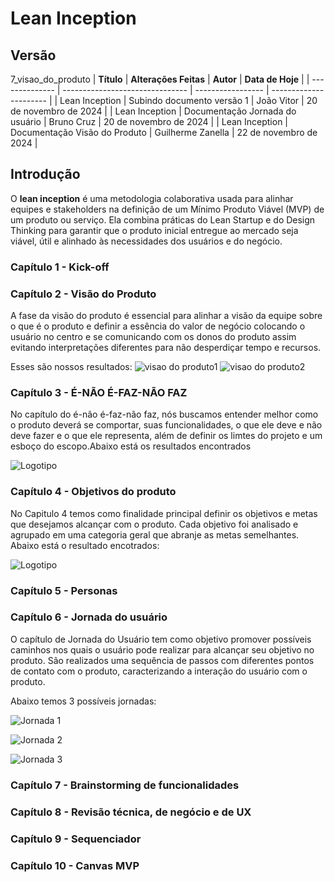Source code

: # Lean Inception

## Versão

7_visao_do_produto
| **Título**     | **Alterações Feitas**           | **Autor**         | **Data de Hoje**       |
| -------------- | ------------------------------- | ----------------- | ---------------------- |
| Lean Inception | Subindo documento versão 1      | João Vitor        | 20 de novembro de 2024 |
| Lean Inception | Documentação Jornada do usuário | Bruno Cruz        | 20 de novembro de 2024 |
| Lean Inception | Documentação Visão do Produto   | Guilherme Zanella | 22 de novembro de 2024 |

## Introdução

O **lean inception** é uma metodologia colaborativa usada para alinhar equipes e stakeholders na definição de um Mínimo Produto Viável (MVP) de um produto ou serviço. Ela combina práticas do Lean Startup e do Design Thinking para garantir que o produto inicial entregue ao mercado seja viável, útil e alinhado às necessidades dos usuários e do negócio.

### Capítulo 1 - Kick-off

### Capítulo 2 - Visão do Produto

A fase da visão do produto é essencial para alinhar a visão da equipe sobre o que é o produto e definir a essência do valor de negócio colocando o usuário no centro e se comunicando com os donos do produto assim evitando interpretações diferentes para não desperdiçar tempo e recursos.

Esses são nossos resultados:
![visao do produto1](imagenslean/leanVisaoDoProduto1.png)
![visao do produto2](imagenslean/leanVisaoDoProduto2.png)

### Capítulo 3 - É-NÃO É-FAZ-NÃO FAZ

No capítulo do é-não é-faz-não faz, nós buscamos entender melhor como o produto deverá se comportar, suas funcionalidades, o que ele deve e não deve fazer e o que ele representa, além de definir os limtes do projeto e um esboço do escopo.Abaixo está os resultados encontrados

![Logotipo](imagenslean/leané_nãoé_faz_nãofaz.png)

### Capítulo 4 - Objetivos do produto
 No Capitulo 4 temos como finalidade principal definir os objetivos e metas que desejamos alcançar com o produto. Cada objetivo foi analisado e agrupado em uma categoria geral que abranje as metas semelhantes. Abaixo está o resultado encotrados:

 ![Logotipo](imagenslean/lean_objetivos_do_produto.png)
 
### Capítulo 5 - Personas

### Capítulo 6 - Jornada do usuário

O capítulo de Jornada do Usuário tem como objetivo promover possíveis caminhos nos quais o usuário pode realizar para alcançar seu objetivo no produto. São realizados uma sequência de passos com diferentes pontos de contato com o produto, caracterizando a interação do usuário com o produto.

Abaixo temos 3 possíveis jornadas:

![Jornada 1](imagenslean\leanJornada1.png)

![Jornada 2](imagenslean\leanJornada2.png)

![Jornada 3](imagenslean\leanJornada3.png)

### Capítulo 7 - Brainstorming de funcionalidades

### Capítulo 8 - Revisão técnica, de negócio e de UX

### Capítulo 9 - Sequenciador

### Capítulo 10 - Canvas MVP
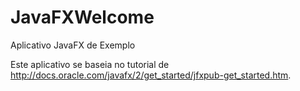 # JavaFXWelcome
Aplicativo JavaFX de Exemplo

Este aplicativo se baseia no tutorial de http://docs.oracle.com/javafx/2/get_started/jfxpub-get_started.htm.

____

**Your task**
Every line of the entries that includes "para" must be copied into the answer.

**Written response**
O **lean inception** é uma metodologia colaborativa usada para alinhar equipes e stakeholders na definição de um Mínimo Produto Viável (MVP) de um produto ou serviço. Ela combina práticas do Lean Startup e do Design Thinking para garantir que o produto inicial entregue ao mercado seja viável, útil e alinhado às necessidades dos usuários e do negócio.
A fase da visão do produto é essencial para alinhar a visão da equipe sobre o que é o produto e definir a essência do valor de negócio colocando o usuário no centro e se comunicando com os donos do produto assim evitando interpretações diferentes para não desperdiçar tempo e recursos.
O capítulo de Jornada do Usuário tem como objetivo promover possíveis caminhos nos quais o usuário pode realizar para alcançar seu objetivo no produto. São realizados uma sequência de passos com diferentes pontos de contato com o produto, caracterizando a interação do usuário com o produto.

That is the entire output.